Opened up a new file in Notepad and inserted the sentence without the quotes, "Four score and seven years ago" in it.
Four 4 characters
score 5 characters
and 3 characters
seven 5 characters
years 5 characters
ago 3 characters
TOTAL : 25 + 5 spaces = 30 characters.
You will find that the file has a size of 30 bytes on disk: 1 byte for each character.
Saved the file to disk under the name gettingSize.txt.
Then look at the size of the file.
As a rule, Each character consumes a byte.
Size : 30 bytes
Size on Disk : 4.00 KB (4,096 bytes)
The below paragraphs are copy pasted from a pdf.
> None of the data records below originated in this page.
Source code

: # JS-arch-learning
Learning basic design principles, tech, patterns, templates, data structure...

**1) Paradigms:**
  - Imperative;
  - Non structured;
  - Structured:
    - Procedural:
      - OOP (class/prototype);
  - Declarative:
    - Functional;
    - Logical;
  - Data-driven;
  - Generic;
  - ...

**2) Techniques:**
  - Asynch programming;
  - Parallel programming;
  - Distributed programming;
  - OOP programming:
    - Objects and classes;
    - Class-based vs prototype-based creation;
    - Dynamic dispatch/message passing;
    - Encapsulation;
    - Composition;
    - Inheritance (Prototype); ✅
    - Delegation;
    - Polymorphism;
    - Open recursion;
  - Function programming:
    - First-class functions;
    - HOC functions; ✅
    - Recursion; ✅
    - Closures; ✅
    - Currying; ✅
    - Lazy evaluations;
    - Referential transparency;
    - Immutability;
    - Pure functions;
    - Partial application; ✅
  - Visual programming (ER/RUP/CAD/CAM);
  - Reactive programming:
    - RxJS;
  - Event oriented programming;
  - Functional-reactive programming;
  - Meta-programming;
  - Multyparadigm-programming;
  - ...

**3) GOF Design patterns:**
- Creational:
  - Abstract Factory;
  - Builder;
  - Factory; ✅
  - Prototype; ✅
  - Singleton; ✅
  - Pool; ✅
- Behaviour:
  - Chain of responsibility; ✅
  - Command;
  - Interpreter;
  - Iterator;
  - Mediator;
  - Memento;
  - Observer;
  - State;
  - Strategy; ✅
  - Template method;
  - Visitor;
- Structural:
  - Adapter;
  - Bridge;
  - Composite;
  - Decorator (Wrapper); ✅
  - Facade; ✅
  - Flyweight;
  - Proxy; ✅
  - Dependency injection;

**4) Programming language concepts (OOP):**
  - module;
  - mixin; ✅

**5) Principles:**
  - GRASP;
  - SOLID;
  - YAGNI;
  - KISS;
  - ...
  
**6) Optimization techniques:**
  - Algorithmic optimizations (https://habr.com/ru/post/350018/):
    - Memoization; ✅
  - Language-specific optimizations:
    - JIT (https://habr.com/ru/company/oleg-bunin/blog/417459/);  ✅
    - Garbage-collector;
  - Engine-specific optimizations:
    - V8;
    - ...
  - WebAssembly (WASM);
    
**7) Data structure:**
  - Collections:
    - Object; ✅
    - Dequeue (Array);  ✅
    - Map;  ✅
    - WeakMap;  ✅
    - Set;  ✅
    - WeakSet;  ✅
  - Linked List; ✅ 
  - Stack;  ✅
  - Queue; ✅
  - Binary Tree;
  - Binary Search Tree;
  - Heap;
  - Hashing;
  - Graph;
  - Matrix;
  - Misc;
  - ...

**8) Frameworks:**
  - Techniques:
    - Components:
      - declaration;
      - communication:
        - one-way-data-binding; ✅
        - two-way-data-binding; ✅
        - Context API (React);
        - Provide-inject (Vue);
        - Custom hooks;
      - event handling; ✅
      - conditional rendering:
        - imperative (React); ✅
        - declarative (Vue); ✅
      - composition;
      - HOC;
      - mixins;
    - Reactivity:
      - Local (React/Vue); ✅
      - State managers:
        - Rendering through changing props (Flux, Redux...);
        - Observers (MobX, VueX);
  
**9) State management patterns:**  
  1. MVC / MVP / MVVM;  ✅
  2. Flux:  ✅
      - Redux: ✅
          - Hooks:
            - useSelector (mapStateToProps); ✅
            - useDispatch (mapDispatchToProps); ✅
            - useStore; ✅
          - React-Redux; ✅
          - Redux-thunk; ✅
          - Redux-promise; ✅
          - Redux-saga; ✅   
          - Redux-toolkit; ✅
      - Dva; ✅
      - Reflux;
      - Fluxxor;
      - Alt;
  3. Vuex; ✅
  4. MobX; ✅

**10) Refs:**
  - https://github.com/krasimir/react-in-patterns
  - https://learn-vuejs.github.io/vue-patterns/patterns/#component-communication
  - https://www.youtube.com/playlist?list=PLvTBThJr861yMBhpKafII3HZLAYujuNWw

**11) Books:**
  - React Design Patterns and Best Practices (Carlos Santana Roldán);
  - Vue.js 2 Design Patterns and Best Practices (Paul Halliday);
If you were to look at the file as a computer looks at it, you would find that each byte contains not a letter but a number -- the number is the ASCII code corresponding to the character (see below). So on disk, the numbers for the file look like this:
F o u r a n d s e v e n
70 111 117 114 32 97 110 100 32 115 101 118 101 110
By looking in the ASCII table, you can see a one-to-one correspondence between each character and the ASCII code used. Note the use of 32 for a space -- 32 is the ASCII code for a space. We could expand these decimal numbers out to binary numbers (so 32 = 00100000) if we wanted to be technically correct -- that is how the computer really deals with things.
1) i know that every thing is stored in the form of bits and bytes, so what generally this means - "you would find that each byte contains not a letter but a number -- the number is the ASCII code corresponding to the character". A byte is 8 bits. So how does "each byte a number -- the number is the ASCII code". How can a byte contains a ASCII number(eg. 49 for '1') other than 0 and 1?
2) What exactly is the difference between Size and Size on Disk? And How does ASCII and Unicode fit into it?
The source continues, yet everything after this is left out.